◆ Requirement ◆
Every line below between the one holding "- 使用vscode开发R" and the one holding "--sub-format srt --write-subs", inclusive, should be copied exactly, and no other line.

◆ Records for the task ◆
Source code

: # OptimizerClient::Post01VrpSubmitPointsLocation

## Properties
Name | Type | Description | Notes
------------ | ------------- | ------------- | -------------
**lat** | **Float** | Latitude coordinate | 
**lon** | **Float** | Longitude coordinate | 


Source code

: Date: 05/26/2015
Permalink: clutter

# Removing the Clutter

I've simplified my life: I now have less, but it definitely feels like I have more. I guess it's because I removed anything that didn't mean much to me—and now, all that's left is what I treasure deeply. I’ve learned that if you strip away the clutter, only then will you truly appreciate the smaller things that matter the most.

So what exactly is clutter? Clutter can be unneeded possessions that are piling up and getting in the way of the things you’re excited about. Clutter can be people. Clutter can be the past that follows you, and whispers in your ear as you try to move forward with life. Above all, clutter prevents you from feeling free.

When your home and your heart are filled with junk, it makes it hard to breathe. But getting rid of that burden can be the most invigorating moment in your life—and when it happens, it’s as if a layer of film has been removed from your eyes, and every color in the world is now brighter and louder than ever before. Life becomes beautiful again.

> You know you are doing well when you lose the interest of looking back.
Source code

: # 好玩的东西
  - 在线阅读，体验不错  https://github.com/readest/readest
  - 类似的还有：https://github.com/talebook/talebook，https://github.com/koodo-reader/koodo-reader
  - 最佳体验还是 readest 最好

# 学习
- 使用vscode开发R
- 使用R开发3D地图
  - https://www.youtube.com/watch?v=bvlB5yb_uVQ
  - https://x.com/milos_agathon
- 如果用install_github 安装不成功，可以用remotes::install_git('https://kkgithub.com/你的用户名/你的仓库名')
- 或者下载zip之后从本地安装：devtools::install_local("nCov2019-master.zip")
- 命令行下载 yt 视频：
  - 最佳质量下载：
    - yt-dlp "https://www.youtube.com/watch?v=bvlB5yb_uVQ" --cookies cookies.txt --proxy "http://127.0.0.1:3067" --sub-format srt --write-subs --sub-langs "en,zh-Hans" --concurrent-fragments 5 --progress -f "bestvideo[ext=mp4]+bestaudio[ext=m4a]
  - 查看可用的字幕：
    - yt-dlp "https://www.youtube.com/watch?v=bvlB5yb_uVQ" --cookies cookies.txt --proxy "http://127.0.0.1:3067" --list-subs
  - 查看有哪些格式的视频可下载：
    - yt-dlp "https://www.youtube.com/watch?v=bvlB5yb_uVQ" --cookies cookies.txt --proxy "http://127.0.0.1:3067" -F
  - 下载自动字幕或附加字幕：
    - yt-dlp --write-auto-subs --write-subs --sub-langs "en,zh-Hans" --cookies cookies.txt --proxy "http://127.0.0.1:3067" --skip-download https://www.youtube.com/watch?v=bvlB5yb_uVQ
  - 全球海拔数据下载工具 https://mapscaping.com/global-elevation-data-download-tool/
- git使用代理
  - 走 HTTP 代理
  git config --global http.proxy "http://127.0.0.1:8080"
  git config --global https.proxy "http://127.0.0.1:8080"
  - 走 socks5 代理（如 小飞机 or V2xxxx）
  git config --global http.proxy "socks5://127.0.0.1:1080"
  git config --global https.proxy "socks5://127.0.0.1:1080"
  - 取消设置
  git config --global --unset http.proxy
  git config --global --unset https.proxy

◆ Exercise output ◆
- 使用vscode开发R
- 使用R开发3D地图
  - https://www.youtube.com/watch?v=bvlB5yb_uVQ
  - https://x.com/milos_agathon
- 如果用install_github 安装不成功，可以用remotes::install_git('https://kkgithub.com/你的用户名/你的仓库名')
- 或者下载zip之后从本地安装：devtools::install_local("nCov2019-master.zip")
- 命令行下载 yt 视频：
  - 最佳质量下载：
    - yt-dlp "https://www.youtube.com/watch?v=bvlB5yb_uVQ" --cookies cookies.txt --proxy "http://127.0.0.1:3067" --sub-format srt --write-subs --sub-langs "en,zh-Hans" --concurrent-fragments 5 --progress -f "bestvideo[ext=mp4]+bestaudio[ext=m4a]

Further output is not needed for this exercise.